The airplane designer Burt Rutan listed Heinemann as among the leading pioneers in aviation who had inspired him to become an aerospace engineer.

His approach to aircraft design was uncomplicated, once saying that he simply took the most powerful engine available and designed the aircraft around it.

==Designs==
During his long career at Douglas, Heinemann designed more than 20 combat aircraft, primarily for the U.S. Navy, including many that became legends in aviation history. His designs included:

- Douglas SBD Dauntless dive bomber
- Douglas BTD Destroyer dive/torpedo bomber
- Douglas XTB2D Skypirate torpedo bomber
- A-20 Havoc light bomber/attack aircraft
- A-26 Invader light bomber/attack aircraft
- A-1 Skyraider attack aircraft
- A-3 Skywarrior bomber
- A-4 Skyhawk light bomber
- F3D Skyknight night fighter
- F4D Skyray carrier-based fighter aircraft
- Douglas Skystreak and Douglas Skyrocket research aircraft

One of the first aircraft to be designed by Heinemann was the Moreland M-1 trainer of 1929, a braced-wing, parasol wing monoplane.

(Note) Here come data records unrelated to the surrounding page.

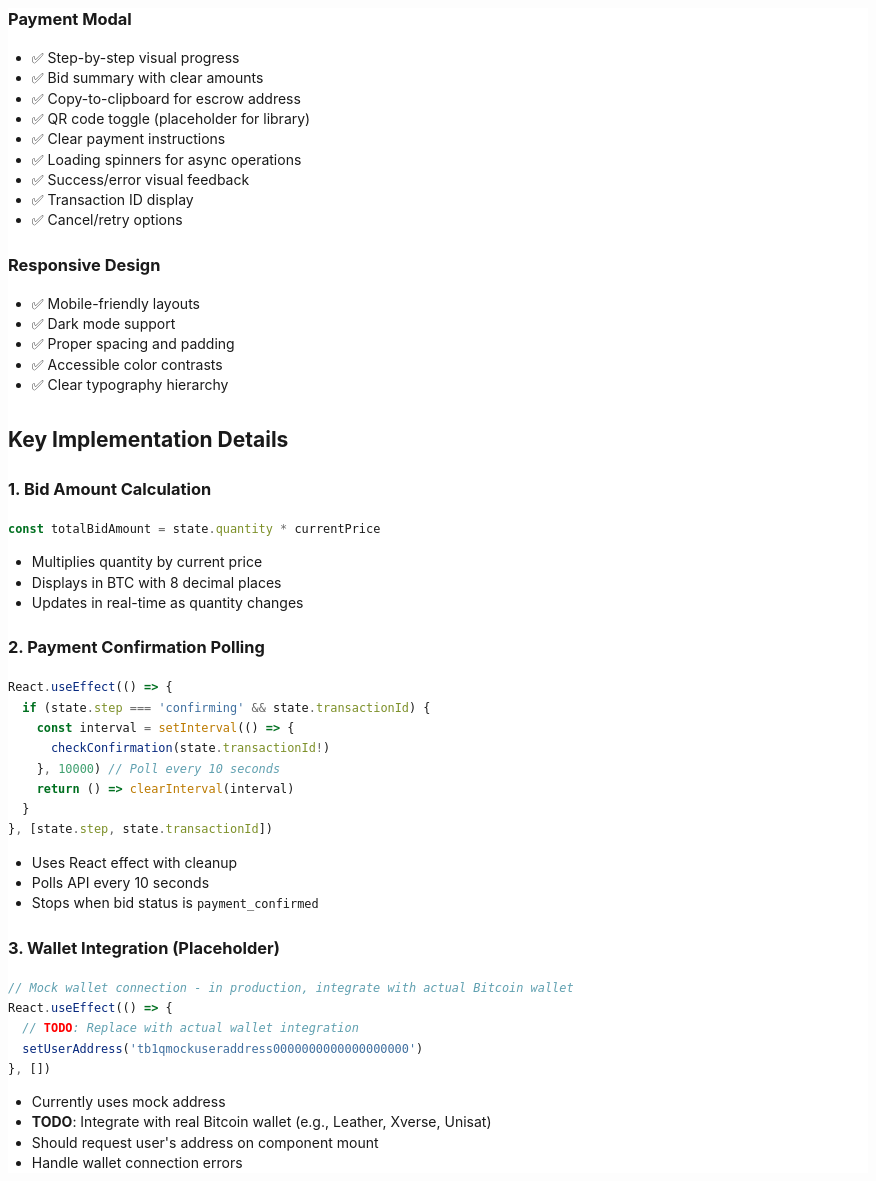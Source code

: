 ### Payment Modal
- ✅ Step-by-step visual progress
- ✅ Bid summary with clear amounts
- ✅ Copy-to-clipboard for escrow address
- ✅ QR code toggle (placeholder for library)
- ✅ Clear payment instructions
- ✅ Loading spinners for async operations
- ✅ Success/error visual feedback
- ✅ Transaction ID display
- ✅ Cancel/retry options

### Responsive Design
- ✅ Mobile-friendly layouts
- ✅ Dark mode support
- ✅ Proper spacing and padding
- ✅ Accessible color contrasts
- ✅ Clear typography hierarchy

## Key Implementation Details

### 1. Bid Amount Calculation
```typescript
const totalBidAmount = state.quantity * currentPrice
```
- Multiplies quantity by current price
- Displays in BTC with 8 decimal places
- Updates in real-time as quantity changes

### 2. Payment Confirmation Polling
```typescript
React.useEffect(() => {
  if (state.step === 'confirming' && state.transactionId) {
    const interval = setInterval(() => {
      checkConfirmation(state.transactionId!)
    }, 10000) // Poll every 10 seconds
    return () => clearInterval(interval)
  }
}, [state.step, state.transactionId])
```
- Uses React effect with cleanup
- Polls API every 10 seconds
- Stops when bid status is `payment_confirmed`

### 3. Wallet Integration (Placeholder)
```typescript
// Mock wallet connection - in production, integrate with actual Bitcoin wallet
React.useEffect(() => {
  // TODO: Replace with actual wallet integration
  setUserAddress('tb1qmockuseraddress0000000000000000000')
}, [])
```
- Currently uses mock address
- **TODO**: Integrate with real Bitcoin wallet (e.g., Leather, Xverse, Unisat)
- Should request user's address on component mount
- Handle wallet connection errors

Due to the 1929 recession, only a small number were sold before the company ceased trading in 1933.

==Awards and medals==
- 1953: Collier Trophy (for the F4D Skyray)
- 1978: Guggenheim Medal
- 1981: National Aviation Hall of Fame
- 1982: International Air & Space Hall of Fame
- 1983: National Medal of Science

The Naval Air Systems Command awards the Edward H. Heinemann Award annually to an individual or group that makes a significant contribution to aircraft design.